Ainda nesse mesmo contexto, era grande o número de pessoas que adoeciam por conta da proliferação de doenças causadas pela cultura do fumo. Na mesma sessão em que se manifestou o vereador Geraldo Lima, foi facultada a palavra ao médico Geraldo Cajueiro, que ressaltou o trabalho que desenvolvia no combate à Tracoma. Afirmou que a,

incidência tracomatosa era de aproximadamente 30%, na população de Arapiraca; isto sem falar nos surtos de conjuntivite catarral, que ocorre precisamente entre os meses de maio a junho. O surto de Conjuntivite Catarral que ocorre na época supra – citada (sic) é possivelmente, resultado dos processos de putrefação e fermentação dos adubos químicos e animais , por ocasião do plantio do fumo; com os processos de decomposição dos adubos, há na intensa proliferação dos mosquitos Ramela, que são precisamente os agentes transmissores dos agentes patológicos causadores da conjuntivite catarral, conhecida vulgarmente por Doença – Dolhos (sic) (CAMARA MUNICIPAL ARAPIRACA, 1961, S/P).

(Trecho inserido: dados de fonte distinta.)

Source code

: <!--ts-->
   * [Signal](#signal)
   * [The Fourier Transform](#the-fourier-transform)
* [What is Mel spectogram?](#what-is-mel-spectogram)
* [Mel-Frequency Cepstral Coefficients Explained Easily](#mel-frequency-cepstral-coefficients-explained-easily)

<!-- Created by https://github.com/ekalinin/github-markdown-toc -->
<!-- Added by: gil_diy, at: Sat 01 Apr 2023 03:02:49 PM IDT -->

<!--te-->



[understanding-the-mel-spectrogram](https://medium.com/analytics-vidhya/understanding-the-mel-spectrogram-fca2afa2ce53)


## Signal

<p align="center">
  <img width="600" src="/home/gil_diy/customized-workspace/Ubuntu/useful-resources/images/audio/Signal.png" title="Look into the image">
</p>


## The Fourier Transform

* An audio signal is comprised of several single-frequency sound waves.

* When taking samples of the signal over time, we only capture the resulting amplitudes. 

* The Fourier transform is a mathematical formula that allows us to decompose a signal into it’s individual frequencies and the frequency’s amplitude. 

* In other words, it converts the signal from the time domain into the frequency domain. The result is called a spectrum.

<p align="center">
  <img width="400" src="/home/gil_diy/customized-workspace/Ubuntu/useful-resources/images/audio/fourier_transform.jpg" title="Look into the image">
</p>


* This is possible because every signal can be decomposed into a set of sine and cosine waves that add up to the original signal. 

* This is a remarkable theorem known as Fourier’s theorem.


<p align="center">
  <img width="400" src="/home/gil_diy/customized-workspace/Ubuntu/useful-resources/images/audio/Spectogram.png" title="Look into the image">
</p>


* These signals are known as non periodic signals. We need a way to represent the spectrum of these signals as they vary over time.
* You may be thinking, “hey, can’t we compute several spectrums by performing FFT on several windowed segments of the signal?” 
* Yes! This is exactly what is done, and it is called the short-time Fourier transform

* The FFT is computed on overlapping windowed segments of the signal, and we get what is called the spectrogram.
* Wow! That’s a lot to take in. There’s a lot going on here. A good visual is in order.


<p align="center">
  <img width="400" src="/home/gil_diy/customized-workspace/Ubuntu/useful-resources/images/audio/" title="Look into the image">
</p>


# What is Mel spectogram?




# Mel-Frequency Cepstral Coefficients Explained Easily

Observa-se o fumo como promotor de patologias que afligiam a população de Arapiraca em números alarmantes. Em cinco anos, o médico afirmou ter tratado “41.405 pessoas”, sendo a falta de higiene um fator a ser observado no que se conta sobre essa mazela da economia fumageira. Outro problema da Arapiraca rumo ao progresso da década de 1960 era a falta de energia elétrica, pois em alguns lugares da cidade a iluminação era feita por apenas um gerador à combustão que era ligado ao entardecer e desligado depois das 22:00 horas (LEÃO, 2018), ou seja, Arapiraca era uma cidade às escuras. Trata-se aqui, da necessidade de elaborar uma imagem da paisagem urbana de Arapiraca na década de 1960 a partir das fontes vistas até então.